BEGIN
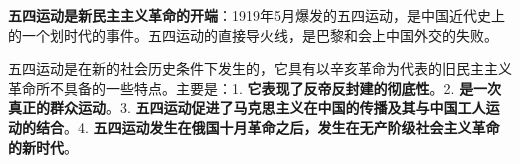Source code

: \textbf{五四运动是{新民主主义革命}的开端}：{1919}年{5}月爆发的五四运动，是中国近代史上的一个划时代的事件。五四运动的直接导火线，是巴黎和会上中国外交的失败。

{五四运动是在新的社会历史条件下发生的，它具有以辛亥革命为代表的旧民主主义革命所不具备的一些特点。主要是：1.
}\textbf{它表现了反帝反封建的彻底性}{。2.
}\textbf{是一次真正的群众运动}{。3.
}\textbf{五四运动促进了马克思主义在中国的传播及其与中国工人运动的结合}{。4.
}\textbf{五四运动发生在俄国十月革命之后，发生在无产阶级社会主义革命的新时代}{。}
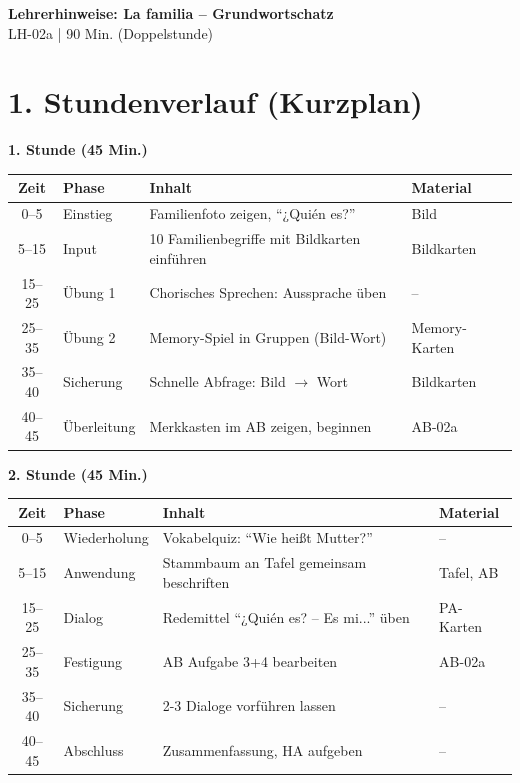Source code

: \documentclass[11pt, a4paper]{article}
\newcommand{\fachfarbe}{spanisch}
\newcommand{\thema}{La familia -- Grundwortschatz}
\newcommand{\sequenz}{02}
\newcommand{\block}{a}
\newcommand{\dauer}{90 Min. (Doppelstunde)}
\begin{document}
\begin{center}
    {\Large\bfseries\textcolor{\fachfarbe}{Lehrerhinweise: \thema}}\\[0.3em]
    {\normalsize LH-\sequenz\block{} | \dauer}
\end{center}

\vspace{10pt}


\section*{1. Stundenverlauf (Kurzplan)}

\textbf{1. Stunde (45 Min.)}

\begin{tabularx}{\textwidth}{|c|l|X|l|}
\hline
\textbf{Zeit} & \textbf{Phase} & \textbf{Inhalt} & \textbf{Material} \\
\hline
0--5 & Einstieg & Familienfoto zeigen, ``¿Quién es?'' & Bild \\
\hline
5--15 & Input & 10 Familienbegriffe mit Bildkarten einführen & Bildkarten \\
\hline
15--25 & Übung 1 & Chorisches Sprechen: Aussprache üben & -- \\
\hline
25--35 & Übung 2 & Memory-Spiel in Gruppen (Bild-Wort) & Memory-Karten \\
\hline
35--40 & Sicherung & Schnelle Abfrage: Bild $\rightarrow$ Wort & Bildkarten \\
\hline
40--45 & Überleitung & Merkkasten im AB zeigen, beginnen & AB-02a \\
\hline
\end{tabularx}

\vspace{1em}

\textbf{2. Stunde (45 Min.)}

\begin{tabularx}{\textwidth}{|c|l|X|l|}
\hline
\textbf{Zeit} & \textbf{Phase} & \textbf{Inhalt} & \textbf{Material} \\
\hline
0--5 & Wiederholung & Vokabelquiz: ``Wie heißt Mutter?'' & -- \\
\hline
5--15 & Anwendung & Stammbaum an Tafel gemeinsam beschriften & Tafel, AB \\
\hline
15--25 & Dialog & Redemittel ``¿Quién es? -- Es mi...'' üben & PA-Karten \\
\hline
25--35 & Festigung & AB Aufgabe 3+4 bearbeiten & AB-02a \\
\hline
35--40 & Sicherung & 2-3 Dialoge vorführen lassen & -- \\
\hline
40--45 & Abschluss & Zusammenfassung, HA aufgeben & -- \\
\hline
\end{tabularx}
\end{document}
END
• _DIRECTIONS FOR THIS TASK_
The records above need to be given again exactly. Omit the pictures.

• _COMPLETED EXERCISE_
Source code

: \textbf{五四运动是{新民主主义革命}的开端}：{1919}年{5}月爆发的五四运动，是中国近代史上的一个划时代的事件。五四运动的直接导火线，是巴黎和会上中国外交的失败。

{五四运动是在新的社会历史条件下发生的，它具有以辛亥革命为代表的旧民主主义革命所不具备的一些特点。主要是：1.
}\textbf{它表现了反帝反封建的彻底性}{。2.
}\textbf{是一次真正的群众运动}{。3.
}\textbf{五四运动促进了马克思主义在中国的传播及其与中国工人运动的结合}{。4.
}\textbf{五四运动发生在俄国十月革命之后，发生在无产阶级社会主义革命的新时代}{。}
Source code

: \documentclass[11pt, a4paper]{article}
\newcommand{\fachfarbe}{spanisch}
\newcommand{\thema}{La familia -- Grundwortschatz}
\newcommand{\sequenz}{02}
\newcommand{\block}{a}
\newcommand{\dauer}{90 Min. (Doppelstunde)}
\begin{document}
\begin{center}
    {\Large\bfseries\textcolor{\fachfarbe}{Lehrerhinweise: \thema}}\\[0.3em]
    {\normalsize LH-\sequenz\block{} | \dauer}
\end{center}

\vspace{10pt}


\section*{1. Stundenverlauf (Kurzplan)}

\textbf{1. Stunde (45 Min.)}

\begin{tabularx}{\textwidth}{|c|l|X|l|}
\hline
\textbf{Zeit} & \textbf{Phase} & \textbf{Inhalt} & \textbf{Material} \\
\hline
0--5 & Einstieg & Familienfoto zeigen, ``¿Quién es?'' & Bild \\
\hline
5--15 & Input & 10 Familienbegriffe mit Bildkarten einführen & Bildkarten \\
\hline
15--25 & Übung 1 & Chorisches Sprechen: Aussprache üben & -- \\
\hline
25--35 & Übung 2 & Memory-Spiel in Gruppen (Bild-Wort) & Memory-Karten \\
\hline
35--40 & Sicherung & Schnelle Abfrage: Bild $\rightarrow$ Wort & Bildkarten \\
\hline
40--45 & Überleitung & Merkkasten im AB zeigen, beginnen & AB-02a \\
\hline
\end{tabularx}

\vspace{1em}

\textbf{2. Stunde (45 Min.)}

\begin{tabularx}{\textwidth}{|c|l|X|l|}
\hline
\textbf{Zeit} & \textbf{Phase} & \textbf{Inhalt} & \textbf{Material} \\
\hline
0--5 & Wiederholung & Vokabelquiz: ``Wie heißt Mutter?'' & -- \\
\hline
5--15 & Anwendung & Stammbaum an Tafel gemeinsam beschriften & Tafel, AB \\
\hline
15--25 & Dialog & Redemittel ``¿Quién es? -- Es mi...'' üben & PA-Karten \\
\hline
25--35 & Festigung & AB Aufgabe 3+4 bearbeiten & AB-02a \\
\hline
35--40 & Sicherung & 2-3 Dialoge vorführen lassen & -- \\
\hline
40--45 & Abschluss & Zusammenfassung, HA aufgeben & -- \\
\hline
\end{tabularx}
\end{document}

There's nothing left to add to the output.